▸ Work request
From the first record to the last, write each one out again exactly.

Dataset items:
────────────────
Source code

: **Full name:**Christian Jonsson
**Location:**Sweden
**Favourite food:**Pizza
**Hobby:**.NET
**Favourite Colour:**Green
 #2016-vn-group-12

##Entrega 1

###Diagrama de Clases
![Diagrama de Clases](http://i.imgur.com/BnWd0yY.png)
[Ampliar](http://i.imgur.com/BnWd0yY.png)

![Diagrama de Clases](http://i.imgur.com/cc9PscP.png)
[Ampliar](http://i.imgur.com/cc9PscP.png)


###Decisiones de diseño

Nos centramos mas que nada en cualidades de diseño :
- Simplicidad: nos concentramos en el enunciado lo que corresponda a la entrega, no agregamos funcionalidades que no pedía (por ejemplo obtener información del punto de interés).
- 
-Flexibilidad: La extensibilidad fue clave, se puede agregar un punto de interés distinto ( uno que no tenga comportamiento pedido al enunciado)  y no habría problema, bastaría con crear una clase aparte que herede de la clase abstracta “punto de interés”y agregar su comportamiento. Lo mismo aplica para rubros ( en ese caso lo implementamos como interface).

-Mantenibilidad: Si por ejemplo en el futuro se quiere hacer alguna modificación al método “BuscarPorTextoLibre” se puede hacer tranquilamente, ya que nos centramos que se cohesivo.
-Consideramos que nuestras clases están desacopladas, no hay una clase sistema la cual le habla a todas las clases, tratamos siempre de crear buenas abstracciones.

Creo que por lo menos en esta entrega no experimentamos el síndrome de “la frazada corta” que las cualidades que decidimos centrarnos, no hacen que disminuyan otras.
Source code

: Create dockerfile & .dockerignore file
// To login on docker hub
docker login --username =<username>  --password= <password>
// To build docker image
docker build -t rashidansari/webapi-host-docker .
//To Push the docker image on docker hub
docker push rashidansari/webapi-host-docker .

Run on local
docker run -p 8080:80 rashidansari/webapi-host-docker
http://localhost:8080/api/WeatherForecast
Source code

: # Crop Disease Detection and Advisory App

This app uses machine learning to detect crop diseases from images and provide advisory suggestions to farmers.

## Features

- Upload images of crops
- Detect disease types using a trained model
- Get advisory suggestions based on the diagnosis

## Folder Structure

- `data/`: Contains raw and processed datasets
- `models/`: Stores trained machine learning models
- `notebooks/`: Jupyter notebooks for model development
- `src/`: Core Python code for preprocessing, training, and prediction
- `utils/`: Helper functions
────────────────
▸ Task response
Source code

: **Full name:**Christian Jonsson
**Location:**Sweden
**Favourite food:**Pizza
**Hobby:**.NET
**Favourite Colour:**Green
 #2016-vn-group-12

##Entrega 1

###Diagrama de Clases
![Diagrama de Clases](http://i.imgur.com/BnWd0yY.png)
[Ampliar](http://i.imgur.com/BnWd0yY.png)

![Diagrama de Clases](http://i.imgur.com/cc9PscP.png)
[Ampliar](http://i.imgur.com/cc9PscP.png)


###Decisiones de diseño

Nos centramos mas que nada en cualidades de diseño :
- Simplicidad: nos concentramos en el enunciado lo que corresponda a la entrega, no agregamos funcionalidades que no pedía (por ejemplo obtener información del punto de interés).
- 
-Flexibilidad: La extensibilidad fue clave, se puede agregar un punto de interés distinto ( uno que no tenga comportamiento pedido al enunciado)  y no habría problema, bastaría con crear una clase aparte que herede de la clase abstracta “punto de interés”y agregar su comportamiento. Lo mismo aplica para rubros ( en ese caso lo implementamos como interface).

-Mantenibilidad: Si por ejemplo en el futuro se quiere hacer alguna modificación al método “BuscarPorTextoLibre” se puede hacer tranquilamente, ya que nos centramos que se cohesivo.
-Consideramos que nuestras clases están desacopladas, no hay una clase sistema la cual le habla a todas las clases, tratamos siempre de crear buenas abstracciones.

Creo que por lo menos en esta entrega no experimentamos el síndrome de “la frazada corta” que las cualidades que decidimos centrarnos, no hacen que disminuyan otras.
Source code

: Create dockerfile & .dockerignore file
// To login on docker hub
docker login --username =<username>  --password= <password>
// To build docker image
docker build -t rashidansari/webapi-host-docker .
//To Push the docker image on docker hub
docker push rashidansari/webapi-host-docker .

Run on local
docker run -p 8080:80 rashidansari/webapi-host-docker
http://localhost:8080/api/WeatherForecast
Source code

: # Crop Disease Detection and Advisory App

This app uses machine learning to detect crop diseases from images and provide advisory suggestions to farmers.

## Features

- Upload images of crops
- Detect disease types using a trained model
- Get advisory suggestions based on the diagnosis

## Folder Structure

- `data/`: Contains raw and processed datasets
- `models/`: Stores trained machine learning models
- `notebooks/`: Jupyter notebooks for model development
- `src/`: Core Python code for preprocessing, training, and prediction
- `utils/`: Helper functions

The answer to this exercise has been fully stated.